Detailed Description
The invention is further illustrated by the following examples in conjunction with the accompanying drawings:
in the present invention, we propose a framework that can construct individual metabolic abnormality networks using whole-body PET/CT SUV images of subjects and healthy controls. The implementation details are presented first and then verified.

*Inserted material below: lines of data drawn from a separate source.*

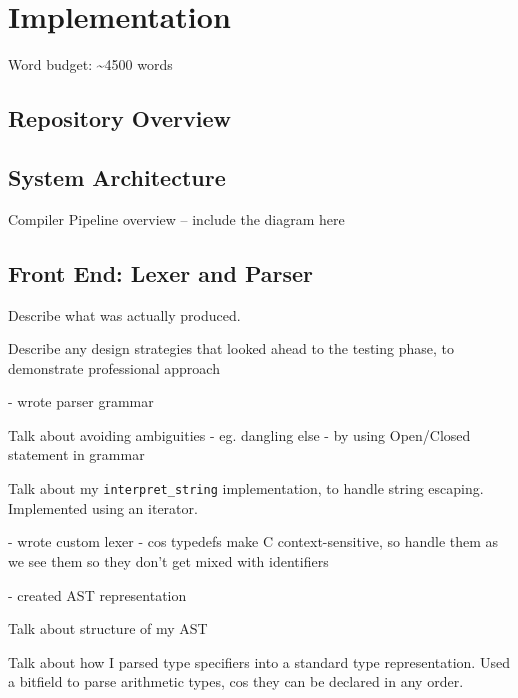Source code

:\documentclass[00-main.tex]{subfiles}
\begin{document}
\chapter{Implementation}

\begin{Comment}
Word budget: \textasciitilde 4500 words
\end{Comment}

\section{Repository Overview}

\section{System Architecture}

\begin{Comment}
Compiler Pipeline overview -- include the diagram here
\end{Comment}

\section{Front End: Lexer and Parser}

\begin{Comment}
Describe what was actually produced.

Describe any design strategies that looked ahead to the testing phase, to demonstrate professional approach

\end{Comment}

\begin{Comment}
- wrote parser grammar

Talk about avoiding ambiguities - eg. dangling else - by using Open/Closed statement in grammar

Talk about my \texttt{interpret\_string} implementation, to handle string escaping. Implemented using an iterator.

- wrote custom lexer - cos typedefs make C context-sensitive, so handle them as we see them so they don't get mixed with identifiers

- created AST representation

Talk about structure of my AST

Talk about how I parsed type specifiers into a standard type representation. Used a bitfield to parse arithmetic types, cos they can be declared in any order.
\end{Comment}
\end{document}

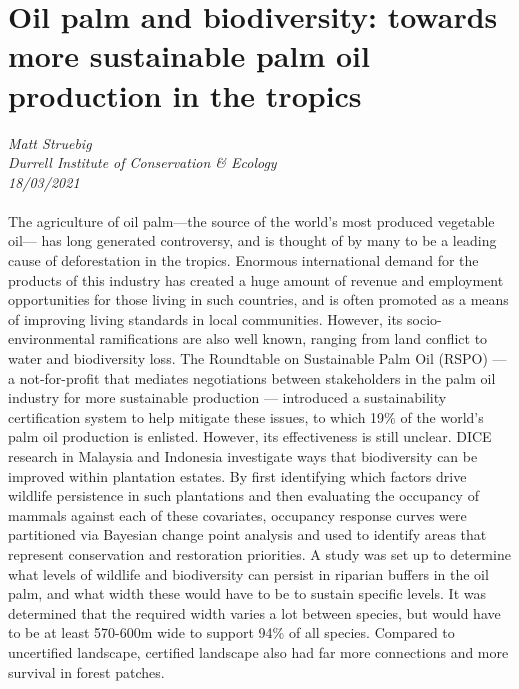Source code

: \documentclass[11pt]{article}
\begin{document}
\section{Oil palm and biodiversity: towards more sustainable palm oil production in the tropics}
\textit{Matt Struebig\\Durrell Institute of Conservation & Ecology\\18/03/2021}
\\
\\The agriculture of oil palm—the source of the world's most produced vegetable oil— has long generated controversy, and is thought of by many to be a leading cause of deforestation in the tropics. Enormous international demand for the products of this industry has created a huge amount of revenue and employment opportunities for those living in such countries, and is often promoted as a means of improving living standards in local communities. However, its socio-environmental ramifications are also well known, ranging from land conflict to water and biodiversity loss. The Roundtable on Sustainable Palm Oil (RSPO) — a not-for-profit that mediates negotiations between stakeholders in the palm oil industry for more sustainable production — introduced a sustainability certification system to help mitigate these issues, to which 19\% of the world’s palm oil production is enlisted. However, its effectiveness is still unclear. DICE research in Malaysia and Indonesia investigate ways that biodiversity can be improved within plantation estates. By first identifying which factors drive wildlife persistence in such plantations and then evaluating the occupancy of mammals against each of these covariates, occupancy response curves were partitioned via Bayesian change point analysis and used to identify areas that represent conservation and restoration priorities. A study was set up to determine what levels of wildlife and biodiversity can persist in riparian buffers in the oil palm, and what width these would have to be to sustain specific levels. It was determined that the required width varies a lot between species, but would have to be at least 570-600m wide to support 94\% of all species. Compared to uncertified landscape, certified landscape also had far more connections and more survival in forest patches.
\end{document}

Finally, an example application was demonstrated and its performance compared to traditional group-level connectivity and single organ uptake analysis.
Specifically, as shown in fig. 1, a method for investigating a systemic metabolic abnormality at an individual level using a systemic SUV image, includes:
step S101, data acquisition and processing: acquiring 18F-FDG PET/CT scanning data of different sampling areas of different subjects to obtain images with standard uptake values SUV of the different subjects, and selecting the sampling areas through the images; the subjects included a healthy control group consisting of subjects without any disease record, a lung cancer group consisting of subjects diagnosed with lung cancer with different lesions, subjects 30 days after discharge of Covid-19, subjects with unexplained gastrointestinal bleeding;
step S102, constructing individual connection networks of different subjects, and obtaining the metabolic abnormal degree of each sampling area of the different subjects through the individual connection networks of the different subjects;
step S103, performing control group homogeneity analysis, lung cancer group heterogeneity analysis, group-to-individual network analysis and individual network-to-single organ analysis according to the metabolic abnormality degree of each sampling region of different subjects.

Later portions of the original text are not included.